When a Writer Kills: Chapter 8

Some people have an identity, I have an alibi, I have a shadow self

http://www.arthistoryarchive.com/arthistory

How do you differentiate between a dream, a memory, and reality?

Perhaps we can’t and perhaps we don’t. We just live with them, moulding them to fit the narrative of our lives.

I grappled with one such flimsy occurrence, which drifted across all the three realms and each one claimed an equal authority over it.

The place where I had spent three nights was the home of a local family in the Stok village. My rescuers had left me in their care. The family had then called a doctor and looked after me. The very old lady was the mother of the man whose house I was in. He informed me that three men had brought me to his house late in the evening, three nights ago (or four? I am not sure).

I asked him about the men who had brought me to his place. The man did not know. However, one of my rescuers had given him a number. I took the number and assured my host that I would call my rescuers and thank them personally. He offered to organise a ride to the Leh town, which I politely declined, thanked him and started walking towards the town. My stitches still clung to me. The wound had not completely healed yet. The surface was dry, but the rest was an open mine.

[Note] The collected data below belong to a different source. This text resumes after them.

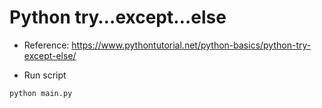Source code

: # Python try…except…else

- Reference: https://www.pythontutorial.net/python-basics/python-try-except-else/

- Run script

```python
python main.py
```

The afternoon sun felt pleasant on my skin. I was not wearing anything warm and didn’t feel the need to. The piece of paper with the phone number rested in the front pocket of my jeans. The images in my head kept flashing: loud shouts, strong arms, a face went in and out of focus. The more I tried to focus on it, the more it gave the feeling of a dream. I had a feeling that I knew that face.

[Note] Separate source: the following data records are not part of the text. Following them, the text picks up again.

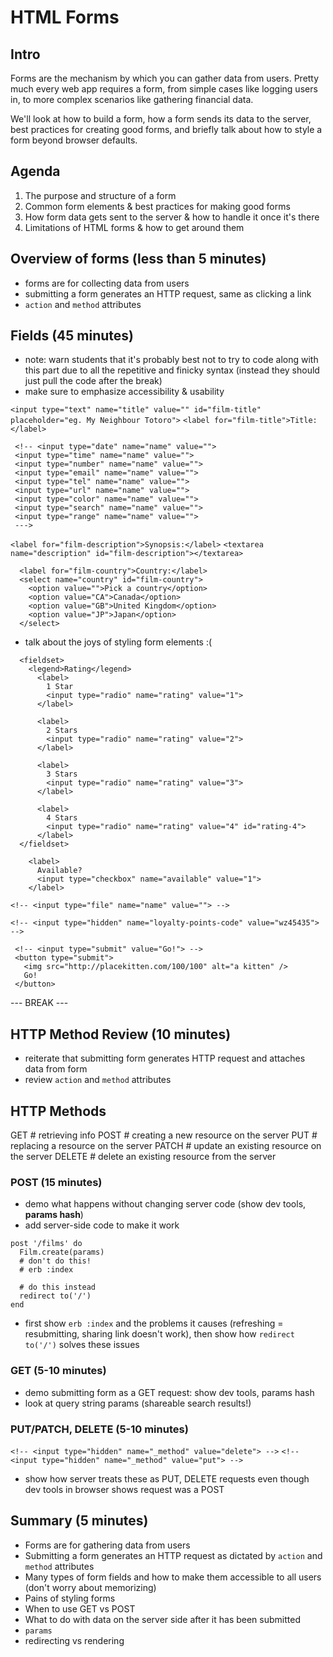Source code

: # HTML Forms

## Intro
Forms are the mechanism by which you can gather data from users.  Pretty much every web app requires a form, from simple cases like logging users in, to more complex scenarios like gathering financial data.  

We'll look at how to build a form, how a form sends its data to the server, best practices for creating good forms, and briefly talk about how to style a form beyond browser defaults.


## Agenda
1. The purpose and structure of a form
2. Common form elements & best practices for making good forms
3. How form data gets sent to the server & how to handle it once it's there
4. Limitations of HTML forms & how to get around them

## Overview of forms (less than 5 minutes)
- forms are for collecting data from users
- submitting a form generates an HTTP request, same as clicking a link
- `action` and `method` attributes

## Fields (45 minutes)
- note: warn students that it's probably best not to try to code along with this part due to all the repetitive and finicky syntax (instead they should just pull the code after the break)
- make sure to emphasize accessibility & usability

 `<input type="text" name="title" value="" id="film-title" placeholder="eg. My Neighbour Totoro">`
 `<label for="film-title">Title:</label>`

 ```
  <!-- <input type="date" name="name" value="">
  <input type="time" name="name" value="">
  <input type="number" name="name" value="">
  <input type="email" name="name" value="">
  <input type="tel" name="name" value="">
  <input type="url" name="name" value="">
  <input type="color" name="name" value="">
  <input type="search" name="name" value="">
  <input type="range" name="name" value="">
  --->
```

 `<label for="film-description">Synopsis:</label>`
 `<textarea name="description" id="film-description"></textarea>`

```
  <label for="film-country">Country:</label>
  <select name="country" id="film-country">
    <option value="">Pick a country</option>
    <option value="CA">Canada</option>
    <option value="GB">United Kingdom</option>
    <option value="JP">Japan</option>
  </select>
```

- talk about the joys of styling form elements :(

```
  <fieldset>
    <legend>Rating</legend>
      <label>
        1 Star
        <input type="radio" name="rating" value="1">
      </label>

      <label>
        2 Stars
        <input type="radio" name="rating" value="2">
      </label>

      <label>
        3 Stars
        <input type="radio" name="rating" value="3">
      </label>

      <label>
        4 Stars
        <input type="radio" name="rating" value="4" id="rating-4">
      </label>
  </fieldset>
```
```
    <label>
      Available?
      <input type="checkbox" name="available" value="1">
    </label>
```

 `<!-- <input type="file" name="name" value=""> -->`

 `<!-- <input type="hidden" name="loyalty-points-code" value="wz45435"> -->`

 ```
  <!-- <input type="submit" value="Go!"> -->
  <button type="submit">
    <img src="http://placekitten.com/100/100" alt="a kitten" />
    Go!
  </button>
 ```

--- BREAK ---


## HTTP Method Review (10 minutes)

- reiterate that submitting form generates HTTP request and attaches data from form
- review `action` and `method` attributes

HTTP Methods
----
GET     # retrieving info
POST    # creating a new resource on the server
PUT     # replacing a resource on the server
PATCH   # update an existing resource on the server
DELETE  # delete an existing resource from the server

### POST (15 minutes)
- demo what happens without changing server code (show dev tools, **params hash**)
- add server-side code to make it work

```
post '/films' do
  Film.create(params)
  # don't do this!
  # erb :index

  # do this instead
  redirect to('/')
end
```
- first show `erb :index` and the problems it causes (refreshing = resubmitting, sharing link doesn't work), then show how `redirect to('/')` solves these issues

### GET (5-10 minutes)
- demo submitting form as a GET request: show dev tools, params hash
- look at query string params (shareable search results!)

### PUT/PATCH, DELETE (5-10 minutes)
 `<!-- <input type="hidden" name="_method" value="delete"> -->`
 `<!-- <input type="hidden" name="_method" value="put"> -->`

- show how server treats these as PUT, DELETE requests even though dev tools in browser shows request was a POST

## Summary (5 minutes)
- Forms are for gathering data from users
- Submitting a form generates an HTTP request as dictated by `action` and `method` attributes
- Many types of form fields and how to make them accessible to all users (don't worry about memorizing)
- Pains of styling forms
- When to use GET vs POST
- What to do with data on the server side after it has been submitted
- `params`
- redirecting vs rendering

But it couldn’t have all been a dream, I was rescued by three men. That was a fact. So, all those sensations had to be real. A memory of the subconscious. But the bearded, snow-covered face, those narrow brown eyes, that was the point of contention for me. That had to be my imagination.

I would know soon enough.

Tired and sweating, I dragged myself into the dusty town of Leh. The guesthouse was another three kilometres away, and I didn’t want to be there. I found the first open café, dropped my backpack, and looked for a phone. I found a landline at the reception and dialled the number.

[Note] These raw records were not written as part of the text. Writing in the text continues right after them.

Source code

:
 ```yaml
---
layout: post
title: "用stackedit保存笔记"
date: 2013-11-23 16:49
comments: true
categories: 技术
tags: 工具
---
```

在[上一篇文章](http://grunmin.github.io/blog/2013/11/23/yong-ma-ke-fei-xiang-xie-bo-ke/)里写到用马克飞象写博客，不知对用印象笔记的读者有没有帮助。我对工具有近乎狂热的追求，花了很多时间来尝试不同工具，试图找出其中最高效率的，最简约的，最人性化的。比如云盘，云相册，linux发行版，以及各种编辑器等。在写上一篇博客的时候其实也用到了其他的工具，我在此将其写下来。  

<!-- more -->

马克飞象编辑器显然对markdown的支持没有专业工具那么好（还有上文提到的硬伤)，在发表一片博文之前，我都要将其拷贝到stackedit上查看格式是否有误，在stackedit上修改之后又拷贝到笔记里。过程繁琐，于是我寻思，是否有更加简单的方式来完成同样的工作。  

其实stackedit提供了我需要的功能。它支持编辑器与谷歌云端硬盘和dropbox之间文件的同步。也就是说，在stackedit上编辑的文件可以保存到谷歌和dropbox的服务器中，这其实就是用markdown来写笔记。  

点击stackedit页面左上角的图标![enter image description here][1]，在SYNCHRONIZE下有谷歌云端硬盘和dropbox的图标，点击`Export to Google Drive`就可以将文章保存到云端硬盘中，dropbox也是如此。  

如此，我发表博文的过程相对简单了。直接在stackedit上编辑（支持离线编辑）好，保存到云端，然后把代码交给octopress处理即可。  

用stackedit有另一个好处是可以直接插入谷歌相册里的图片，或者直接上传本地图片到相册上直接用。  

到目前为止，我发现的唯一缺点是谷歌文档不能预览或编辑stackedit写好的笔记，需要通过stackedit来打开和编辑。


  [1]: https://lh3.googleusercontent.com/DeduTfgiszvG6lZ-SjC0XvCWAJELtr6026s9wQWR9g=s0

The phone rang uninterruptedly and then stopped ringing. No one picked up. I settled in my seat and waited for the black coffee. Before the coffee was served, the landline rang with a loud noise. The manager picked it up and looked at me. I got up. Without a word, the man handed me the dirty-brown receiver.

I introduced myself as the rescued man. Thanked the man and set up a rendezvous. The voice on the other end of the line was just another male voice; strong, steady, confident, and a little gruff maybe. He had agreed to meet me a couple of hours later. I finished my coffee, paid the bill, dumped the trash I was carrying from the trek and walked towards the guesthouse.

Would she be there? I doubted. ‘I am going back’ meant more than just returning from the trek. I imagined her back with Croissant, her cat, back to her life in humane conditions, enjoying the comforting humdrum of routine life.

I unlocked the room and found it stuck in time, just the way we had left it. She probably never came back to the guesthouse. A few of her things were around, probably none she cared about. I immediately unpacked, then re-packed, setting aside all the rented gear for returning. Next, I took a long hot shower, shaved, dressed up in clean clothes and stepped out.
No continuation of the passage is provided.